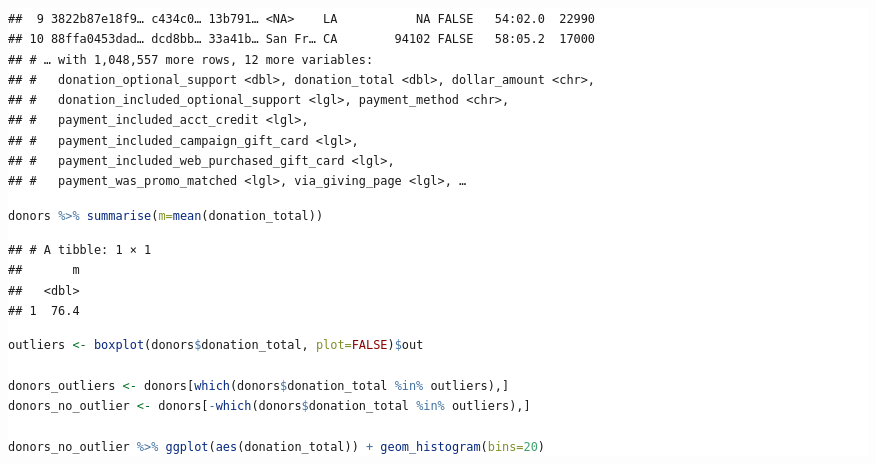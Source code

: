     ##  9 3822b87e18f9… c434c0… 13b791… <NA>    LA           NA FALSE   54:02.0  22990 
    ## 10 88ffa0453dad… dcd8bb… 33a41b… San Fr… CA        94102 FALSE   58:05.2  17000 
    ## # … with 1,048,557 more rows, 12 more variables:
    ## #   donation_optional_support <dbl>, donation_total <dbl>, dollar_amount <chr>,
    ## #   donation_included_optional_support <lgl>, payment_method <chr>,
    ## #   payment_included_acct_credit <lgl>,
    ## #   payment_included_campaign_gift_card <lgl>,
    ## #   payment_included_web_purchased_gift_card <lgl>,
    ## #   payment_was_promo_matched <lgl>, via_giving_page <lgl>, …

``` r
donors %>% summarise(m=mean(donation_total))
```

    ## # A tibble: 1 × 1
    ##       m
    ##   <dbl>
    ## 1  76.4

``` r
outliers <- boxplot(donors$donation_total, plot=FALSE)$out

donors_outliers <- donors[which(donors$donation_total %in% outliers),]
donors_no_outlier <- donors[-which(donors$donation_total %in% outliers),]

donors_no_outlier %>% ggplot(aes(donation_total)) + geom_histogram(bins=20)
```
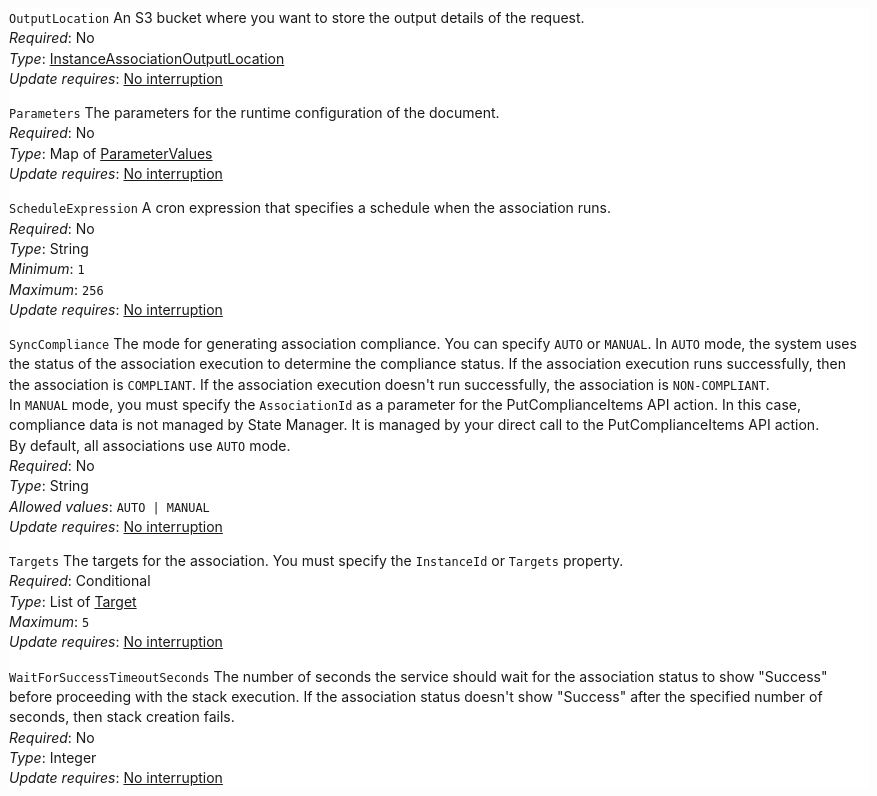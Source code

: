 `OutputLocation`  <a name="cfn-ssm-association-outputlocation"></a>
An S3 bucket where you want to store the output details of the request\.  
*Required*: No  
*Type*: [InstanceAssociationOutputLocation](aws-properties-ssm-association-instanceassociationoutputlocation.md)  
*Update requires*: [No interruption](https://docs.aws.amazon.com/AWSCloudFormation/latest/UserGuide/using-cfn-updating-stacks-update-behaviors.html#update-no-interrupt)

`Parameters`  <a name="cfn-ssm-association-parameters"></a>
The parameters for the runtime configuration of the document\.  
*Required*: No  
*Type*: Map of [ParameterValues](aws-properties-ssm-association-parametervalues.md)  
*Update requires*: [No interruption](https://docs.aws.amazon.com/AWSCloudFormation/latest/UserGuide/using-cfn-updating-stacks-update-behaviors.html#update-no-interrupt)

`ScheduleExpression`  <a name="cfn-ssm-association-scheduleexpression"></a>
A cron expression that specifies a schedule when the association runs\.  
*Required*: No  
*Type*: String  
*Minimum*: `1`  
*Maximum*: `256`  
*Update requires*: [No interruption](https://docs.aws.amazon.com/AWSCloudFormation/latest/UserGuide/using-cfn-updating-stacks-update-behaviors.html#update-no-interrupt)

`SyncCompliance`  <a name="cfn-ssm-association-synccompliance"></a>
The mode for generating association compliance\. You can specify `AUTO` or `MANUAL`\. In `AUTO` mode, the system uses the status of the association execution to determine the compliance status\. If the association execution runs successfully, then the association is `COMPLIANT`\. If the association execution doesn't run successfully, the association is `NON-COMPLIANT`\.  
In `MANUAL` mode, you must specify the `AssociationId` as a parameter for the PutComplianceItems API action\. In this case, compliance data is not managed by State Manager\. It is managed by your direct call to the PutComplianceItems API action\.  
By default, all associations use `AUTO` mode\.  
*Required*: No  
*Type*: String  
*Allowed values*: `AUTO | MANUAL`  
*Update requires*: [No interruption](https://docs.aws.amazon.com/AWSCloudFormation/latest/UserGuide/using-cfn-updating-stacks-update-behaviors.html#update-no-interrupt)

`Targets`  <a name="cfn-ssm-association-targets"></a>
The targets for the association\. You must specify the `InstanceId` or `Targets` property\.  
*Required*: Conditional  
*Type*: List of [Target](aws-properties-ssm-association-target.md)  
*Maximum*: `5`  
*Update requires*: [No interruption](https://docs.aws.amazon.com/AWSCloudFormation/latest/UserGuide/using-cfn-updating-stacks-update-behaviors.html#update-no-interrupt)

`WaitForSuccessTimeoutSeconds`  <a name="cfn-ssm-association-waitforsuccesstimeoutseconds"></a>
The number of seconds the service should wait for the association status to show "Success" before proceeding with the stack execution\. If the association status doesn't show "Success" after the specified number of seconds, then stack creation fails\.  
*Required*: No  
*Type*: Integer  
*Update requires*: [No interruption](https://docs.aws.amazon.com/AWSCloudFormation/latest/UserGuide/using-cfn-updating-stacks-update-behaviors.html#update-no-interrupt)
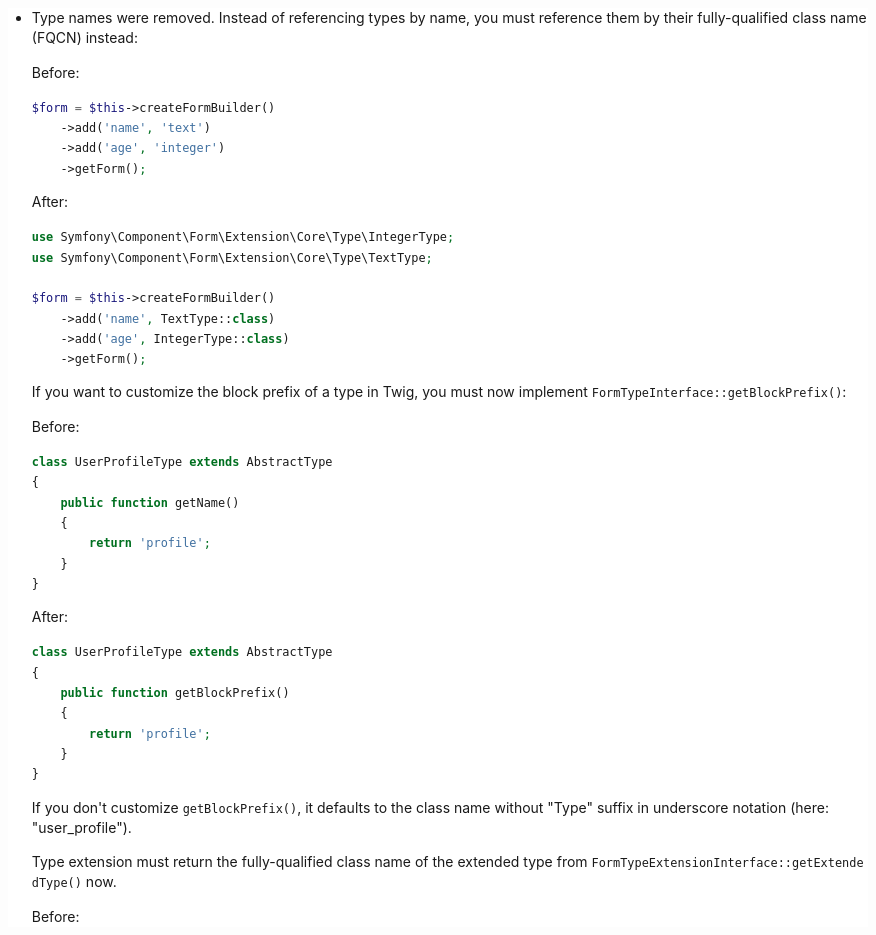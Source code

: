  * Type names were removed. Instead of referencing types by name, you must
   reference them by their fully-qualified class name (FQCN) instead:

   Before:

   ```php
   $form = $this->createFormBuilder()
       ->add('name', 'text')
       ->add('age', 'integer')
       ->getForm();
   ```

   After:

   ```php
   use Symfony\Component\Form\Extension\Core\Type\IntegerType;
   use Symfony\Component\Form\Extension\Core\Type\TextType;

   $form = $this->createFormBuilder()
       ->add('name', TextType::class)
       ->add('age', IntegerType::class)
       ->getForm();
   ```

   If you want to customize the block prefix of a type in Twig, you must now
   implement `FormTypeInterface::getBlockPrefix()`:

   Before:

   ```php
   class UserProfileType extends AbstractType
   {
       public function getName()
       {
           return 'profile';
       }
   }
   ```

   After:

   ```php
   class UserProfileType extends AbstractType
   {
       public function getBlockPrefix()
       {
           return 'profile';
       }
   }
   ```

   If you don't customize `getBlockPrefix()`, it defaults to the class name
   without "Type" suffix in underscore notation (here: "user_profile").

   Type extension must return the fully-qualified class name of the extended
   type from `FormTypeExtensionInterface::getExtendedType()` now.

   Before:
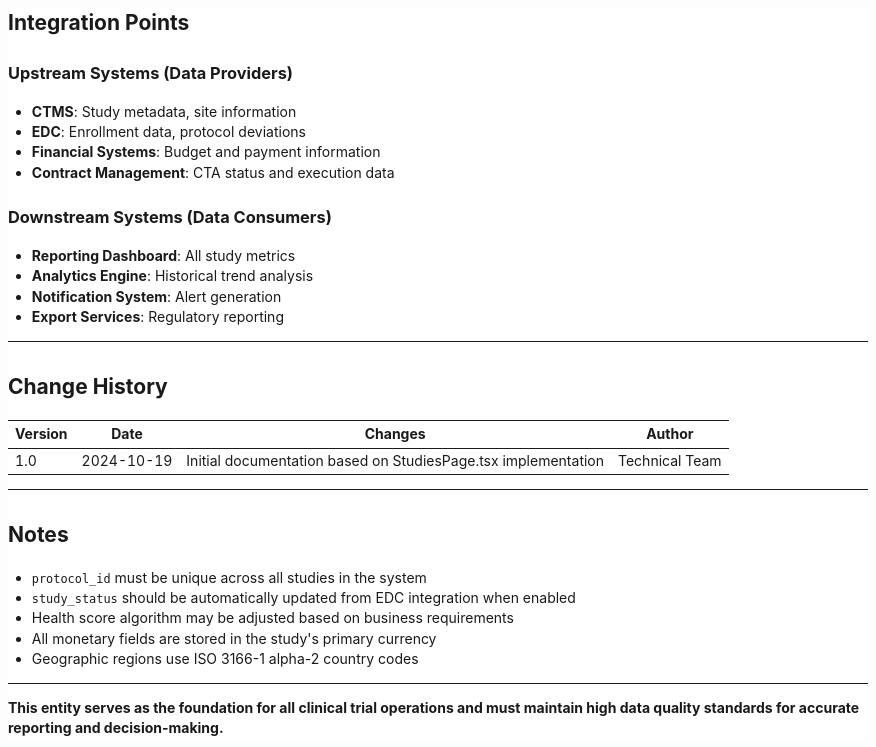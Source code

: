 
## Integration Points

### Upstream Systems (Data Providers)
- **CTMS**: Study metadata, site information
- **EDC**: Enrollment data, protocol deviations
- **Financial Systems**: Budget and payment information
- **Contract Management**: CTA status and execution data

### Downstream Systems (Data Consumers)
- **Reporting Dashboard**: All study metrics
- **Analytics Engine**: Historical trend analysis
- **Notification System**: Alert generation
- **Export Services**: Regulatory reporting

---

## Change History

| Version | Date | Changes | Author |
|---------|------|---------|--------|
| 1.0 | 2024-10-19 | Initial documentation based on StudiesPage.tsx implementation | Technical Team |

---

## Notes
- `protocol_id` must be unique across all studies in the system
- `study_status` should be automatically updated from EDC integration when enabled
- Health score algorithm may be adjusted based on business requirements
- All monetary fields are stored in the study's primary currency
- Geographic regions use ISO 3166-1 alpha-2 country codes

---

**This entity serves as the foundation for all clinical trial operations and must maintain high data quality standards for accurate reporting and decision-making.**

━━━━━━

Output an exact copy of the lines from the one holding "- **Contract Management**: CTA" to the last line of the data, inclusive, and nothing beyond that range.

Solution:
- **Contract Management**: CTA status and execution data

### Downstream Systems (Data Consumers)
- **Reporting Dashboard**: All study metrics
- **Analytics Engine**: Historical trend analysis
- **Notification System**: Alert generation
- **Export Services**: Regulatory reporting

---

## Change History

| Version | Date | Changes | Author |
|---------|------|---------|--------|
| 1.0 | 2024-10-19 | Initial documentation based on StudiesPage.tsx implementation | Technical Team |

---

## Notes
- `protocol_id` must be unique across all studies in the system
- `study_status` should be automatically updated from EDC integration when enabled
- Health score algorithm may be adjusted based on business requirements
- All monetary fields are stored in the study's primary currency
- Geographic regions use ISO 3166-1 alpha-2 country codes

---

**This entity serves as the foundation for all clinical trial operations and must maintain high data quality standards for accurate reporting and decision-making.**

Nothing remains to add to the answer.